Fenomena ini sejalan dengan riset GoodStats yang menunjukkan bahwa UMKM yang memanfaatkan platform digital dan sistem pembayaran QRIS memiliki peluang pertumbuhan jauh lebih besar. Shofi sendiri menerima pembayaran melalui OVO, GoPay, hingga Dana, semua tanpa biaya tambahan pada konsumen. Hal ini membuat proses transaksi menjadi cepat, praktis, dan dipercaya pelanggan.
Pasar makanan ringan saat ini tak cukup hanya mengandalkan rasa gurih klasik. Menurut survei Populix-Foodizz, konsumen muda menginginkan camilan dengan pilihan rasa yang lebih variatif dan bahkan sehat.

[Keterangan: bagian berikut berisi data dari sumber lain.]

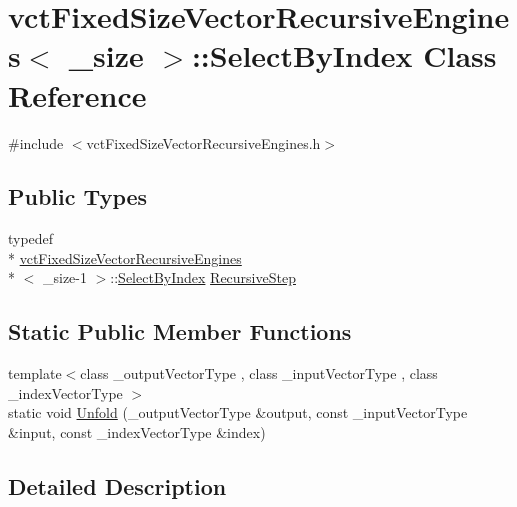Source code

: \hypertarget{classvct_fixed_size_vector_recursive_engines_1_1_select_by_index}{\section{vct\-Fixed\-Size\-Vector\-Recursive\-Engines$<$ \-\_\-size $>$\-:\-:Select\-By\-Index Class Reference}
\label{classvct_fixed_size_vector_recursive_engines_1_1_select_by_index}
}


{\ttfamily \#include $<$vct\-Fixed\-Size\-Vector\-Recursive\-Engines.\-h$>$}

\subsection*{Public Types}
\begin{DoxyCompactItemize}
\item 
typedef \\*
\hyperlink{classvct_fixed_size_vector_recursive_engines}{vct\-Fixed\-Size\-Vector\-Recursive\-Engines}\\*
$<$ \-\_\-size-\/1 $>$\-::\hyperlink{classvct_fixed_size_vector_recursive_engines_1_1_select_by_index}{Select\-By\-Index} \hyperlink{classvct_fixed_size_vector_recursive_engines_1_1_select_by_index_a1a6c0ae1c4db3cad550f893bf47e665d}{Recursive\-Step}
\end{DoxyCompactItemize}
\subsection*{Static Public Member Functions}
\begin{DoxyCompactItemize}
\item 
{\footnotesize template$<$class \-\_\-output\-Vector\-Type , class \-\_\-input\-Vector\-Type , class \-\_\-index\-Vector\-Type $>$ }\\static void \hyperlink{classvct_fixed_size_vector_recursive_engines_1_1_select_by_index_a498a40173f3e88a9599175fa2bd30dff}{Unfold} (\-\_\-output\-Vector\-Type \&output, const \-\_\-input\-Vector\-Type \&input, const \-\_\-index\-Vector\-Type \&index)
\end{DoxyCompactItemize}


\subsection{Detailed Description}
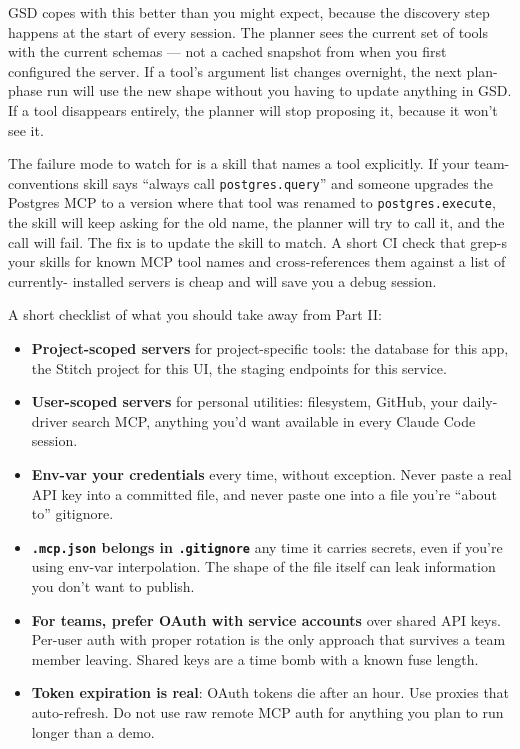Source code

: \documentclass[11pt,letterpaper,openany]{book}
\begin{document}
GSD copes with this better than you might expect, because the
discovery step happens at the start of every session. The planner
sees the current set of tools with the current schemas --- not a
cached snapshot from when you first configured the server. If a
tool's argument list changes overnight, the next plan-phase run
will use the new shape without you having to update anything in
GSD. If a tool disappears entirely, the planner will stop proposing
it, because it won't see it.

The failure mode to watch for is a skill that names a tool
explicitly. If your team-conventions skill says ``always call
\texttt{postgres.query}'' and someone upgrades the Postgres MCP to
a version where that tool was renamed to \texttt{postgres.execute},
the skill will keep asking for the old name, the planner will try
to call it, and the call will fail. The fix is to update the skill
to match. A short CI check that grep-s your skills for known MCP
tool names and cross-references them against a list of currently-
installed servers is cheap and will save you a debug session.

\begin{gsdnote}
A short checklist of what you should take away from Part II:
\begin{itemize}
  \item \textbf{Project-scoped servers} for project-specific tools: the
        database for this app, the Stitch project for this UI, the
        staging endpoints for this service.
  \item \textbf{User-scoped servers} for personal utilities: filesystem,
        GitHub, your daily-driver search MCP, anything you'd want
        available in every Claude Code session.
  \item \textbf{Env-var your credentials} every time, without exception.
        Never paste a real API key into a committed file, and never
        paste one into a file you're ``about to'' gitignore.
  \item \textbf{\texttt{.mcp.json} belongs in \texttt{.gitignore}} any
        time it carries secrets, even if you're using env-var
        interpolation. The shape of the file itself can leak
        information you don't want to publish.
  \item \textbf{For teams, prefer OAuth with service accounts} over
        shared API keys. Per-user auth with proper rotation is the
        only approach that survives a team member leaving. Shared
        keys are a time bomb with a known fuse length.
  \item \textbf{Token expiration is real}: OAuth tokens die after an
        hour. Use proxies that auto-refresh. Do not use raw remote
        MCP auth for anything you plan to run longer than a
        demo.
\end{itemize}
\end{gsdnote}
\end{document}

Shofi merespons tren ini dengan meluncurkan varian vegan-friendly, seperti cireng isi sayur pedas dan jamur teriyaki rendah minyak.
"Awalnya iseng, tapi ternyata varian sayur justru laku keras di kalangan anak muda dan ibu-ibu yang sedang diet," kata Shofi. Ia rutin memantau tren kuliner melalui hashtag seperti #healthyfood dan #streetfoodindo, serta membaca komentar dan feedback pelanggan untuk terus berinovasi.
Kini, varian vegan menyumbang sekitar 15% dari total penjualan hariannya---angka yang terus meningkat seiring kesadaran masyarakat akan pentingnya pola makan sehat.